TASK DETAILS:
Can you pull out each line of the data below that includes the word "google"?

THE DATA:

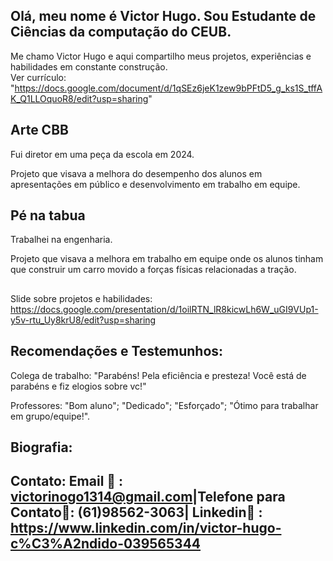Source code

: ## Olá, meu nome é Victor Hugo. Sou Estudante de Ciências da computação do CEUB.

Me chamo Victor Hugo e aqui compartilho meus projetos, experiências e habilidades em constante construção.  
Ver currículo: "https://docs.google.com/document/d/1qSEz6jeK1zew9bPFtD5_g_ks1S_tffAK_Q1LLOquoR8/edit?usp=sharing"
##
## Arte CBB
Fui diretor em uma peça da escola em 2024.

Projeto que visava a melhora do desempenho dos alunos em apresentações em público e desenvolvimento em trabalho em equipe.
##

## Pé na tabua 
Trabalhei na engenharia.

Projeto que visava a melhora em trabalho em equipe onde os alunos tinham que construir um carro movido a forças físicas relacionadas a tração.
##
Slide sobre projetos e habilidades: https://docs.google.com/presentation/d/1oilRTN_lR8kicwLh6W_uGI9VUp1-y5v-rtu_Uy8krU8/edit?usp=sharing 
##

## Recomendações e Testemunhos:

Colega de trabalho: "Parabéns! Pela eficiência e presteza! Você está de parabéns e fiz elogios sobre vc!"

Professores: "Bom aluno"; "Dedicado"; "Esforçado"; "Ótimo para trabalhar em grupo/equipe!".
##


## Biografia:

## Contato: Email 📧 : victorinogo1314@gmail.com|Telefone para Contato📱: (61)98562-3063| Linkedin💼 : https://www.linkedin.com/in/victor-hugo-c%C3%A2ndido-039565344 <header>

<!--
  <<< Author notes: Course header >>>
  Include a 1280×640 image, course title in sentence case, and a concise description in emphasis.
  In your repository settings: enable template repository, add your 1280×640 social image, auto delete head branches.
  Add your open source license, GitHub uses MIT license.
-->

WRITTEN ANSWER:
Ver currículo: "https://docs.google.com/document/d/1qSEz6jeK1zew9bPFtD5_g_ks1S_tffAK_Q1LLOquoR8/edit?usp=sharing"
Slide sobre projetos e habilidades: https://docs.google.com/presentation/d/1oilRTN_lR8kicwLh6W_uGI9VUp1-y5v-rtu_Uy8krU8/edit?usp=sharing 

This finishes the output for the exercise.